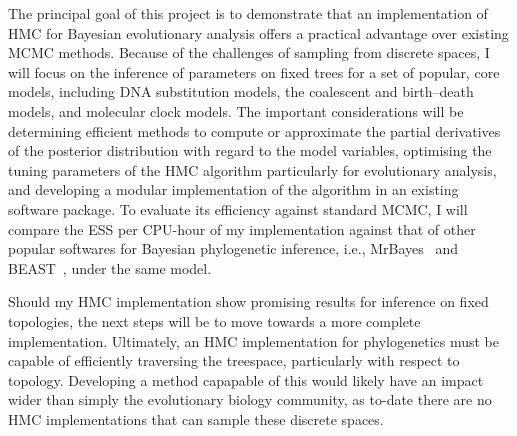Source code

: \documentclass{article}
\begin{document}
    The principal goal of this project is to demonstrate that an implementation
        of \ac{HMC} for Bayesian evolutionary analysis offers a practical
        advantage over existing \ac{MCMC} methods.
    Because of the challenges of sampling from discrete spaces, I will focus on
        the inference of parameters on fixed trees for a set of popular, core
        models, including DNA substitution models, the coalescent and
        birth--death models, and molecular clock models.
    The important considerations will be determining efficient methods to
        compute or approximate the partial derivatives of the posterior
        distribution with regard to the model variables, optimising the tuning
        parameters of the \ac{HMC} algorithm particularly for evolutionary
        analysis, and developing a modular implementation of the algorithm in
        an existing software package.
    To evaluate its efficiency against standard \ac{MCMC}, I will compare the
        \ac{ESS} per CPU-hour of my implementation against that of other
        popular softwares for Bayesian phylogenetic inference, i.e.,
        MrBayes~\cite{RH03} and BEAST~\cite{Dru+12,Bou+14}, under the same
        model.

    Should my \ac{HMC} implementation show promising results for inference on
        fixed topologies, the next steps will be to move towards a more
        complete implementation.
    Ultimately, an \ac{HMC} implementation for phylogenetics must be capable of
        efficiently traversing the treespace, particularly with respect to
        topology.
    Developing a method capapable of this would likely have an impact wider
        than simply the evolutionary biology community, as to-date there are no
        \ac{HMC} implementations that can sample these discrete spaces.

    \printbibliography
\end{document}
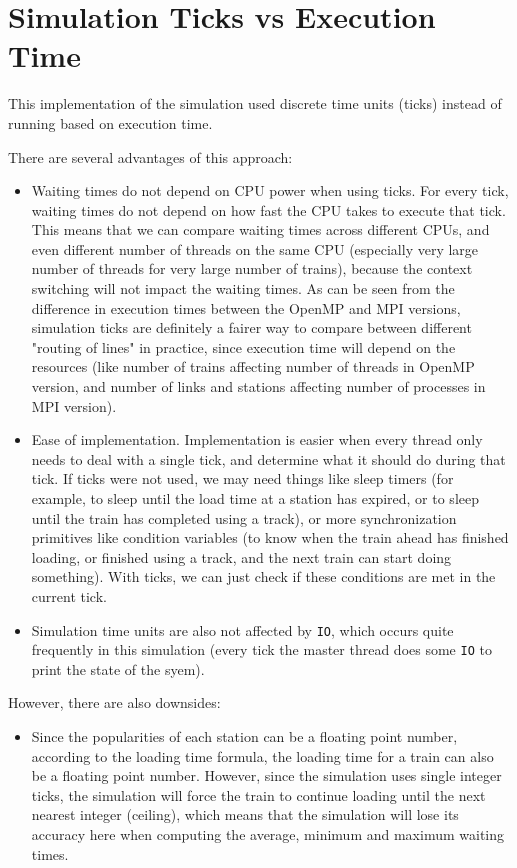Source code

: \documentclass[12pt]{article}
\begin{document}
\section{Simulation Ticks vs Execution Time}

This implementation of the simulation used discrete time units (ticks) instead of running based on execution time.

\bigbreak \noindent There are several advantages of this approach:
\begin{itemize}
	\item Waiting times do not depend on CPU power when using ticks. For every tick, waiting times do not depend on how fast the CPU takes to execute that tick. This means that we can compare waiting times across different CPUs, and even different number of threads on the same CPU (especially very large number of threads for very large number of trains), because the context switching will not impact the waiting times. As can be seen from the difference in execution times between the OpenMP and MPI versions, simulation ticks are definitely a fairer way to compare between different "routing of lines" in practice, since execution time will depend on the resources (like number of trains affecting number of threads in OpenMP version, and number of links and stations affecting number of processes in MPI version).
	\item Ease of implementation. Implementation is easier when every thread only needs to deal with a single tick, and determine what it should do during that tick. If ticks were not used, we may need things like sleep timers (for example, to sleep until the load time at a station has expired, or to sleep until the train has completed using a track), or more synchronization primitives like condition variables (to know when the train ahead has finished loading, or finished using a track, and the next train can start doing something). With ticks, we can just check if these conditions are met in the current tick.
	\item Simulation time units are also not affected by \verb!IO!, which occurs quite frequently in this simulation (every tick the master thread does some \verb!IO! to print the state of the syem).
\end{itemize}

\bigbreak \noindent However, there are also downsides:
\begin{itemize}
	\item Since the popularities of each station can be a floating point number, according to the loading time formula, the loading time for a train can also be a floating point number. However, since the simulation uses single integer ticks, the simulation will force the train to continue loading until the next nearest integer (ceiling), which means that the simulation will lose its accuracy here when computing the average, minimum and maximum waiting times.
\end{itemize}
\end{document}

---

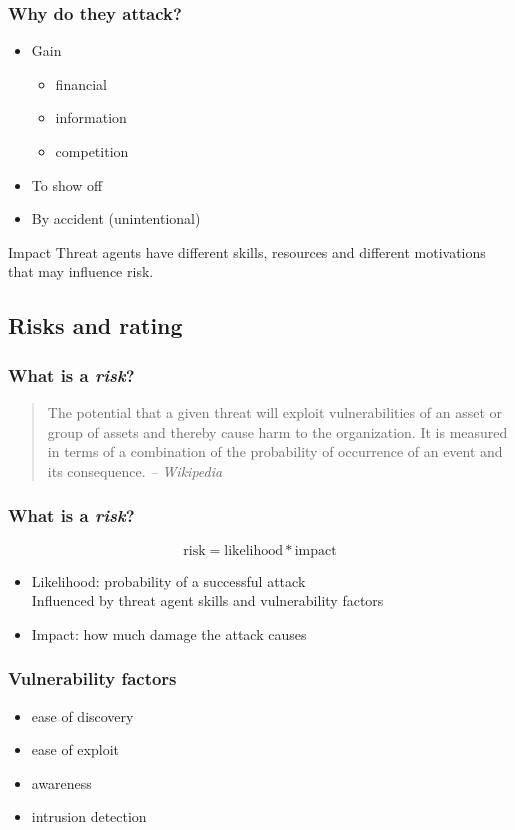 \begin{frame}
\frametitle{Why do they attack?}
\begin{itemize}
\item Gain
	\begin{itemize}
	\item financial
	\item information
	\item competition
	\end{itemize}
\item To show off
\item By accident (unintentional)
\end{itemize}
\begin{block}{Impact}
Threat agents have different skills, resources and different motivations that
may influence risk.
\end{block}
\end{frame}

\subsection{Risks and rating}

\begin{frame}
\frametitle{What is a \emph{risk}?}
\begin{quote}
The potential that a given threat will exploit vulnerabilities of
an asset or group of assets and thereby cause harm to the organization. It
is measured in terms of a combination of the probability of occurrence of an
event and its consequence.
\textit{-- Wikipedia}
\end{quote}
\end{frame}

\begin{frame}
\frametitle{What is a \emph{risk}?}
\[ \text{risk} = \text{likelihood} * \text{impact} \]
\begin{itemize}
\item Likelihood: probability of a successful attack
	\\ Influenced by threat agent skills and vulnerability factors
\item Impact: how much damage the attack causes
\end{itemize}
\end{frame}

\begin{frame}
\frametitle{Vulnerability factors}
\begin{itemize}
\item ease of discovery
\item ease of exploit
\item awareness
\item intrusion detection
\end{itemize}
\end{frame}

...

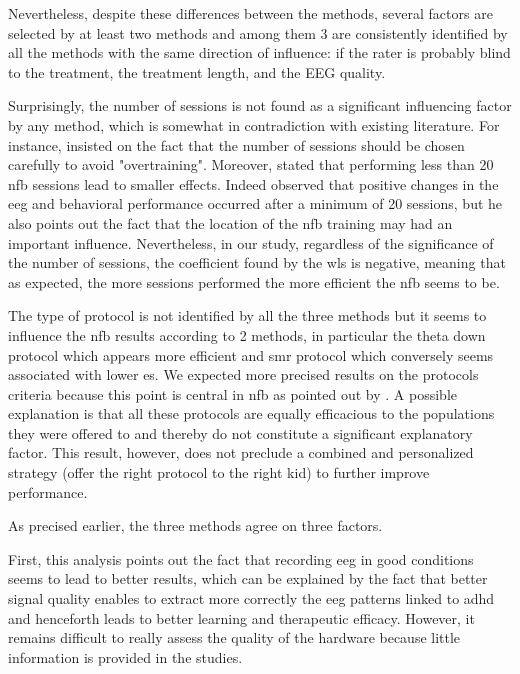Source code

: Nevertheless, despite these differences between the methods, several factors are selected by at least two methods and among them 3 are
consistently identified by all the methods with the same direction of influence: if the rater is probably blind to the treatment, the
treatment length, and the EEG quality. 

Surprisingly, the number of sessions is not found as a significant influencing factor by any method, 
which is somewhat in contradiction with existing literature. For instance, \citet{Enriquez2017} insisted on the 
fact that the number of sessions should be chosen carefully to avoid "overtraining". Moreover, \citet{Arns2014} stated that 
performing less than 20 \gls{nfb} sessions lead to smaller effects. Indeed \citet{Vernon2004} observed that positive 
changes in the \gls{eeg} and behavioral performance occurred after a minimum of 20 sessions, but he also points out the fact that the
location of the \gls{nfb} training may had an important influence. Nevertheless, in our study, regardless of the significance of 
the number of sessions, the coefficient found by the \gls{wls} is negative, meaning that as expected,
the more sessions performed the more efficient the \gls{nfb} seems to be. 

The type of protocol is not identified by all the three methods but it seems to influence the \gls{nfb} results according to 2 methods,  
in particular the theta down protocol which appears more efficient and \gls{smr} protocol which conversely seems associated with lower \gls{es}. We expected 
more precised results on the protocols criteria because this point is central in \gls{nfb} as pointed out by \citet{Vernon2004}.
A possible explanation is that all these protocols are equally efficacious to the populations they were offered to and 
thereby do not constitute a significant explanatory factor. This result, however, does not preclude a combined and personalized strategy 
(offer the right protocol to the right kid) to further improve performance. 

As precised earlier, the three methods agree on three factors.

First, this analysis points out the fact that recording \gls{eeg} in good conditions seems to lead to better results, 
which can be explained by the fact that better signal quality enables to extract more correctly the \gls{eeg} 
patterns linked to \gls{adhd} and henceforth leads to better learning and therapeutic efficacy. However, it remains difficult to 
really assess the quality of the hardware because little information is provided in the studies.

*TO DO*. Using the entries above, copy out all lines that contain the string "algorithm".

*SOLVED EXERCISE*.
        parameters of the \ac{HMC} algorithm particularly for evolutionary
        analysis, and developing a modular implementation of the algorithm in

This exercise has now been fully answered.